# What the task asks:
Where does the string "using" appear in the records? Copy each line that holds it.

──────── Data ────────

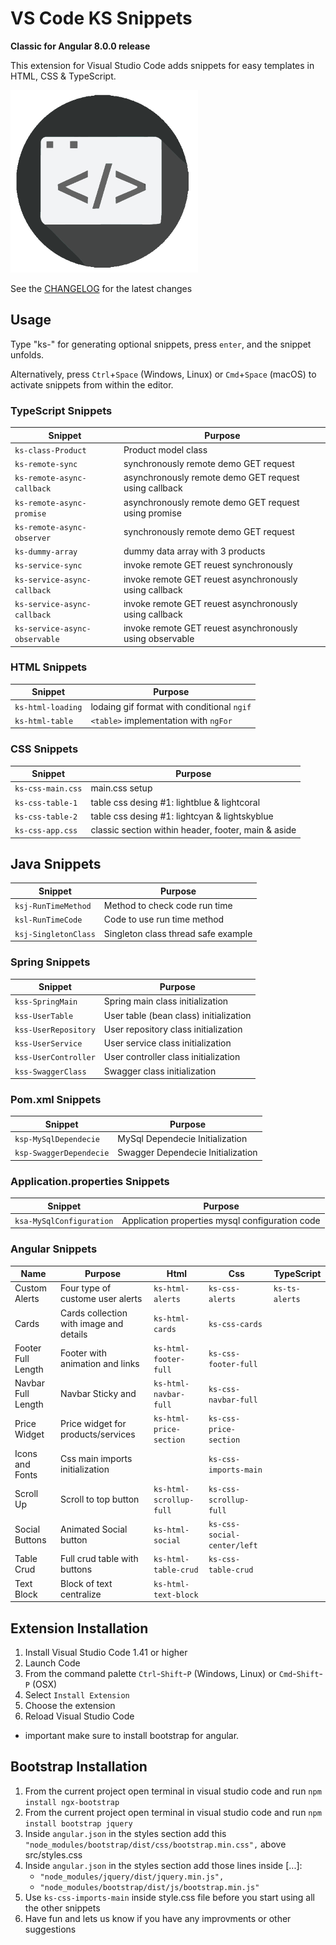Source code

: # VS Code KS Snippets

**Classic for Angular 8.0.0 release**

This extension for Visual Studio Code adds snippets for easy templates in HTML, CSS & TypeScript.

![Use Extension](images/icon.png)

See the [CHANGELOG](CHANGELOG.md) for the latest changes

## Usage

Type "ks-" for generating optional snippets, press `enter`, and the snippet unfolds.

Alternatively, press `Ctrl`+`Space` (Windows, Linux) or `Cmd`+`Space` (macOS) to activate snippets from within the editor.

### TypeScript Snippets

| Snippet                      | Purpose                                                  |
| ---------------------------- | -------------------------------------------------------- |
| `ks-class-Product`           | Product model class                                      |
| `ks-remote-sync`             | synchronously remote demo GET request                    |
| `ks-remote-async-callback`   | asynchronously remote demo GET request using callback    |
| `ks-remote-async-promise`    | asynchronously remote demo GET request using promise     |
| `ks-remote-async-observer`   | synchronously remote demo GET request                    |
| `ks-dummy-array`             | dummy data array with 3 products                         |
| `ks-service-sync`            | invoke remote GET reuest synchronously                   |
| `ks-service-async-callback`  | invoke remote GET reuest asynchronously using callback   |
| `ks-service-async-callback`  | invoke remote GET reuest asynchronously using callback   |
| `ks-service-async-observable`| invoke remote GET reuest asynchronously using observable |

### HTML Snippets

| Snippet              | Purpose                                             |
| -------------------- | --------------------------------------------------- |
| `ks-html-loading`    | lodaing gif format with conditional `ngif`          |
| `ks-html-table`      | `<table>` implementation with `ngFor`               |

### CSS Snippets

| Snippet              | Purpose                                             |
| -------------------- | --------------------------------------------------- |
| `ks-css-main.css`    | main.css setup                                      |
| `ks-css-table-1`     | table css desing #1: lightblue & lightcoral         |
| `ks-css-table-2`     | table css desing #1: lightcyan & lightskyblue       |
| `ks-css-app.css`     | classic section within header, footer, main & aside |

## Java Snippets

| Snippet                      | Purpose                                                  |
| ---------------------------- | -------------------------------------------------------- |
| `ksj-RunTimeMethod`          | Method to check code run time                            |
| `ksl-RunTimeCode`            | Code to use run time method                              |
| `ksj-SingletonClass`         | Singleton class thread safe example                      |

### Spring Snippets

| Snippet                      | Purpose                                                  |
| ---------------------------- | -------------------------------------------------------- |
| `kss-SpringMain`             | Spring main class initialization                         |
| `kss-UserTable`              | User table (bean class) initialization                   |
| `kss-UserRepository`         | User repository class initialization                     |
| `kss-UserService`            | User service class initialization                        |
| `kss-UserController`         | User controller class initialization                     |
| `kss-SwaggerClass`           | Swagger class initialization                             |

### Pom.xml Snippets

| Snippet                      | Purpose                                                  |
| ---------------------------- | -------------------------------------------------------- |
| `ksp-MySqlDependecie`        | MySql Dependecie Initialization                          |
| `ksp-SwaggerDependecie`      | Swagger Dependecie Initialization                        |

### Application.properties Snippets

| Snippet                      | Purpose                                                  |
| ---------------------------- | -------------------------------------------------------- |
| `ksa-MySqlConfiguration`     | Application properties mysql configuration code          |

### Angular Snippets

| Name               | Purpose                                 | Html                    | Css                         | TypeScript    |
|--------------------|-----------------------------------------|-------------------------|-----------------------------|---------------|
| Custom Alerts      | Four type of custome user alerts        | `ks-html-alerts`        | `ks-css-alerts`             | `ks-ts-alerts`|
| Cards              | Cards collection with image and details | `ks-html-cards`         | `ks-css-cards`              |               |
| Footer Full Length | Footer with animation and links         | `ks-html-footer-full`   | `ks-css-footer-full`        |               |
| Navbar Full Length | Navbar Sticky and                       |  `ks-html-navbar-full`  |  `ks-css-navbar-full`       |               |
| Price Widget       | Price widget for products/services      | `ks-html-price-section` | `ks-css-price-section`      |               |
| Icons and Fonts    | Css main imports initialization         |                         | `ks-css-imports-main`       |               |
| Scroll Up          | Scroll to top button                    | `ks-html-scrollup-full` | `ks-css-scrollup-full`      |               |
| Social Buttons     | Animated Social button                  | `ks-html-social`        | `ks-css-social-center/left` |               |
| Table Crud         | Full crud table with buttons            | `ks-html-table-crud`    | `ks-css-table-crud`         |               |
|  Text Block        | Block of text centralize                | `ks-html-text-block`    |                             |               |

## Extension Installation

01. Install Visual Studio Code 1.41 or higher
02. Launch Code
03. From the command palette `Ctrl`-`Shift`-`P` (Windows, Linux) or `Cmd`-`Shift`-`P` (OSX)
04. Select `Install Extension`
05. Choose the extension
06. Reload Visual Studio Code
  - important make sure to install bootstrap for angular.

## Bootstrap Installation
01. From the current project open terminal in visual studio code and run `npm install ngx-bootstrap`
02. From the current project open terminal in visual studio code and run `npm install bootstrap jquery`
03. Inside `angular.json` in the styles section add this `"node_modules/bootstrap/dist/css/bootstrap.min.css",` above src/styles.css
04. Inside `angular.json` in the styles section add those lines inside [...]:
       - `"node_modules/jquery/dist/jquery.min.js",`    
       - `"node_modules/bootstrap/dist/js/bootstrap.min.js"`
05. Use `ks-css-imports-main` inside style.css file before you start using all the other snippets
06. Have fun and lets us know if you have any improvments or other suggestions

────────

# Expected answer:
| `ks-remote-async-callback`   | asynchronously remote demo GET request using callback    |
| `ks-remote-async-promise`    | asynchronously remote demo GET request using promise     |
| `ks-service-async-callback`  | invoke remote GET reuest asynchronously using callback   |
| `ks-service-async-callback`  | invoke remote GET reuest asynchronously using callback   |
| `ks-service-async-observable`| invoke remote GET reuest asynchronously using observable |
05. Use `ks-css-imports-main` inside style.css file before you start using all the other snippets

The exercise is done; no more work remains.